Example 2. Standalone test

Setup Athena Release

Refer WorkBookSetAccount on how to setup your Athena account for a particular release. This will setup your release and workarea pointed to by $TestArea environment variable. You should also have $CMTROOT setup properly and $CMTPATH set to include your working area. You have to check to make sure these are set properly.

Checkout the package from CVS

Assuming you have setup your release and are using bash shell, execute the following commands. Refer to a list tags for a given Athena release. You will also need the usual AthenaROOTAccess tags for the same release. In the commands below, my top-level working directory is called work

cd $TestArea
work> export CVSROOT=isscvs.cern.ch:/local/reps/atlas
work> export CVS_RSH=ssh
work> cvs co -d ARATopAnalysis -r ARATopAnalysis-xx-yy-zz atlas/groups/Arizona/ARATopAnalysis
Alternatively, if you are using cmt you can do the following
cd $TestArea
work> export CMTCVSOFFSET=groups/Arizona
work> cmt co ARATopAnalysis      #from head OR
work> cmt co -r ARATopAnalysis-xx-yy-zz ARATopAnalysis     #specific tag
work> export CMTCVSOFFSET=offline

Checkout the package from SVN

cd $TestArea
export SVNGRP=svn+ssh://svn.cern.ch/reps/atlasgrp/Institutes/Arizona
work> svn co -d ARATopAnalysis -r ARATopAnalysis-xx-yy-zz $SVNGRP/ARATopAnalysis (specific tag)
work> svn co $SVNGRP/ARATopAnalysis/trunk ARATopAnalysis  (from trunk [HEAD])
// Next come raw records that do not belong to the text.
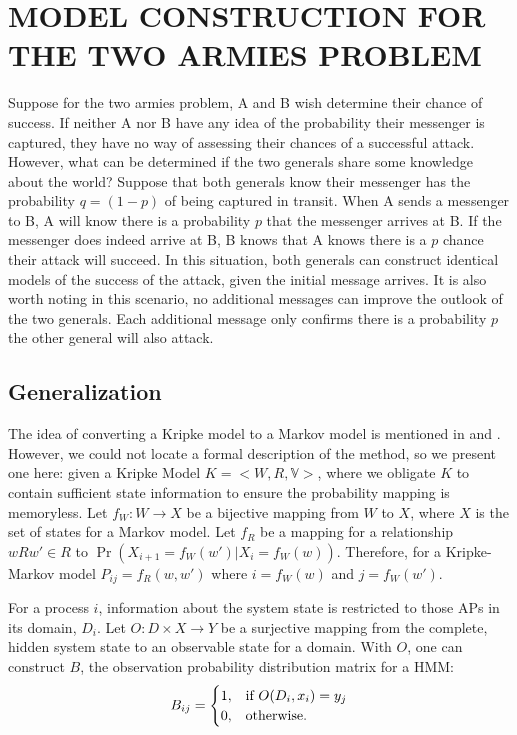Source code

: \section{MODEL CONSTRUCTION FOR THE TWO ARMIES PROBLEM}
Suppose for the two armies problem, A and B wish determine their chance of success.
If neither A nor B have any idea of the probability their messenger is captured, they have no way of assessing their chances of a successful attack.
However, what can be determined if the two generals share some knowledge about the world?
Suppose that both generals know their messenger has the probability $q=(1-p)$ of being captured in transit.
When A sends a messenger to B, A will know there is a probability $p$ that the messenger arrives at B.
If the messenger does indeed arrive at B, B knows that A knows there is a $p$ chance their attack will succeed.
In this situation, both generals can construct identical models of the success of the attack, given the initial message arrives.
It is also worth noting in this scenario, no additional messages can improve the outlook of the two generals.
Each additional message only confirms there is a probability $p$ the other general will also attack.

\subsection{Generalization}

The idea of converting a Kripke model to a Markov model is mentioned in \cite{kripkemarkov1} and \cite{kripkemarkov2}.
However, we could not locate a formal description of the method, so we present one here:
given a Kripke Model $K = <W,R,\mathbb{V}>$, where we obligate $K$ to contain sufficient state information to ensure the probability mapping is memoryless.
Let $f_{W} : W \rightarrow X$ be a bijective mapping from $W$ to $X$, where $X$ is the set of states for a Markov model.
Let $f_{R}$ be a mapping for a relationship $wRw' \in R$ to $\Pr(X_{i+1}=f_W(w') | X_{i}=f_W(w))$.
Therefore, for a Kripke-Markov model $P_{ij} = f_R(w,w')$ where $i=f_W(w)$ and $j=f_W(w')$.

For a process $i$, information about the system state is restricted to those \ac{AP}s in its domain, $D_i$.
Let $O : D \times X \rightarrow Y$ be a surjective mapping from the complete, hidden system state to an observable state for a domain.
With $O$, one can construct $B$, the observation probability distribution matrix for a \ac{HMM}:
\vspace{6pt}
\begin{equation}
 B_{ij} =
   \begin{cases}
    1, & \text{if } O(D_i, x_i) = y_j\\
    0, & \text{otherwise.} \\
  \end{cases}
  \vspace{12pt}
\end{equation}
Alternatively, if you are using cmt you need to use the following version when setting up cmt

cmthome> source /afs/cern.ch/sw/contrib/CMT/v1r20p20090520/mgr/setup.sh
cmthome> cmt config

Now you can do the usual setup of Athena and then:

cd $TestArea
work> export SVNROOT=svn+ssh://svn.cern.ch/reps/atlasgrp/Institutes/Arizona
work> cmt co ARATopAnalysis      #from head OR
work> cmt co -r ARATopAnalysis-xx-yy-zz ARATopAnalysis     #specific tag
work> export SVNROOT=svn+ssh://svn.cern.ch/reps/atlasoff

Some useful SVN commands

Updating, adding/removing files to a package

work> cd $TestArea/ARATopAnalysis
ARATopAnalysis> export SVNGRP=svn+ssh://svn.cern.ch/reps/atlasgrp
ARATopAnalysis> svn add ARATopAnalysis/TopContainer.h  (add)
ARATopAnalysis> svn rm ARATopAnalysis/TruthContainer.h  (remove) 
ARATopAnalysis> svn update  (update) 
ARATopAnalysis> svn ci -m "See ChangeLog"  (commit) 
ARATopAnalysis> svn cp . $SVNGRP/Institutes/Arizona/ARATopAnalysis/tags/ARATopAnalysis-00-02-00  (tag)
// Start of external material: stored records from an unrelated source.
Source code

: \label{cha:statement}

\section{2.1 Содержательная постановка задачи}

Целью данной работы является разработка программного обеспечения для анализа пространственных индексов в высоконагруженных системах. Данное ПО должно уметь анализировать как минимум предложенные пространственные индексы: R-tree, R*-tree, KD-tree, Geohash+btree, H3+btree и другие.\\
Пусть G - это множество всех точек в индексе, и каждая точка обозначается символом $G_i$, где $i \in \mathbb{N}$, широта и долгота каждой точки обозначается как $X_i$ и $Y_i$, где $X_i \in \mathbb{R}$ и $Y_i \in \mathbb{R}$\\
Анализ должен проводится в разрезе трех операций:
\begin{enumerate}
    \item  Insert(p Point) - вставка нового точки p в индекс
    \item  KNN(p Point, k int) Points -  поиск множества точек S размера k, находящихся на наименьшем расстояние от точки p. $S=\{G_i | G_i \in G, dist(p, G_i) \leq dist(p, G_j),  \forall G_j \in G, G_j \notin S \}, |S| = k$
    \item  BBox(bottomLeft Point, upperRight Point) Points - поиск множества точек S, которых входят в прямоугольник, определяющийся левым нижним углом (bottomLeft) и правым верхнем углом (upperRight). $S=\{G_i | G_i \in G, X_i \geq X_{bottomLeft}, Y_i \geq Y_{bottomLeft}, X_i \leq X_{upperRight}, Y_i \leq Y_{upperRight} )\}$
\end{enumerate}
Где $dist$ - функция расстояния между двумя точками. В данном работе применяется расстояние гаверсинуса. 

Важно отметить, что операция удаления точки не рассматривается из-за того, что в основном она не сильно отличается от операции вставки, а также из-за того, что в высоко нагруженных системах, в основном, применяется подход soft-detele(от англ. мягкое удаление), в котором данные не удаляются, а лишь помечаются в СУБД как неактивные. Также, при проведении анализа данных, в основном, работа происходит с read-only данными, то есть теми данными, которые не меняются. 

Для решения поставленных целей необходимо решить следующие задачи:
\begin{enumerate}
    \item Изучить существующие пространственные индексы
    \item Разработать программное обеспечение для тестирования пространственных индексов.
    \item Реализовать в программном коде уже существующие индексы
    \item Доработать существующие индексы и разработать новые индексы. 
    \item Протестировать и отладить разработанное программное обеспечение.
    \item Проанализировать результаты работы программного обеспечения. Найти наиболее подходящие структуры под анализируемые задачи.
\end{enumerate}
Creating and importing a package (first time)

MyDir> ls 
HLTAnalysis

MyDir> svn ls $SVNGRP/Institutes/Arizona/AZAnalysis
MyDir> svn mkdir $SVNGRP/Institutes/Arizona/HLTAnalysis  -m "creating new package"
MyDir> svn mkdir $SVNGRP/Institutes/Arizona/HLTAnalysis/trunk -m "adding trunk"
MyDir> svn mkdir $SVNGRP/Institutes/Arizona/HLTAnalysis/tags -m "adding tags"
MyDir> svn mkdir $SVNGRP/Institutes/Arizona/HLTAnalysis/branches -m "adding branches"
MyDir> cd HLTAnalysis/
HLTAnalysis> ls 
ChangeLog  HLTAnalysis  cmt  config  exec  src

HLTAnalysis> svn import -m "HLTAnalysis first import" . $SVNGRP/Institutes/Arizona/HLTAnalysis/trunk  (importing first time)
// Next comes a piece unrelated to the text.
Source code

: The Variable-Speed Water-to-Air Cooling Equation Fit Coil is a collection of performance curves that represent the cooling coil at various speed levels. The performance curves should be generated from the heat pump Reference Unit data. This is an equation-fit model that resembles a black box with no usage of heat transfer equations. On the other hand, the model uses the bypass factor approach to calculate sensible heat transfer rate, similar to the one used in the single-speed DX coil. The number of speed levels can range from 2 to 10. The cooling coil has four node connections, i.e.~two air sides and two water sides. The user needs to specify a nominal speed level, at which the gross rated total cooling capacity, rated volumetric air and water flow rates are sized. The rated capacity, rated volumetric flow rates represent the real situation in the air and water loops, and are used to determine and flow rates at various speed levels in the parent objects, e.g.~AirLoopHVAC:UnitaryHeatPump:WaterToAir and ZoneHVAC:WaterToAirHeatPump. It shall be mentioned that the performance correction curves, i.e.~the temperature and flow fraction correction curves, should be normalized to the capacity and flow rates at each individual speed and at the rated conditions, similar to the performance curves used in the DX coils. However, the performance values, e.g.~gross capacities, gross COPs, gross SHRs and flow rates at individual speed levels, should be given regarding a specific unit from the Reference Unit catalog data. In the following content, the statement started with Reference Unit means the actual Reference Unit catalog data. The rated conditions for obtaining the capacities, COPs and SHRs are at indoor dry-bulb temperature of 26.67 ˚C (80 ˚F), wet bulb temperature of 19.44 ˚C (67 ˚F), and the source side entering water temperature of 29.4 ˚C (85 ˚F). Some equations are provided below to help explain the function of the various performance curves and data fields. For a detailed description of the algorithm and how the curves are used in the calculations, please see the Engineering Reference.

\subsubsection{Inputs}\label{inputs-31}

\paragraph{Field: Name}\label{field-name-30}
Prepare a configuration file

The input data can be in the form of a text file. An example configuration file: ARATopAnalysis/test/config/testARA.config is provided. It reads a set of input parameters from the user. In the example provided, the reconstructed muon branch "StacoMuonCollection" branch is accessed and for all events with one or more muons, the $p_T$ spectrum and multiplicity are plotted. Here, you can either create a soft-link to that config file or set an environment variable that points to the file. The only requirement is that the configuration file that the program picks up is named analysis.config. If there are more than one analysis.config files in the current search path (starting from your work area) the last modified one is picked up by the program.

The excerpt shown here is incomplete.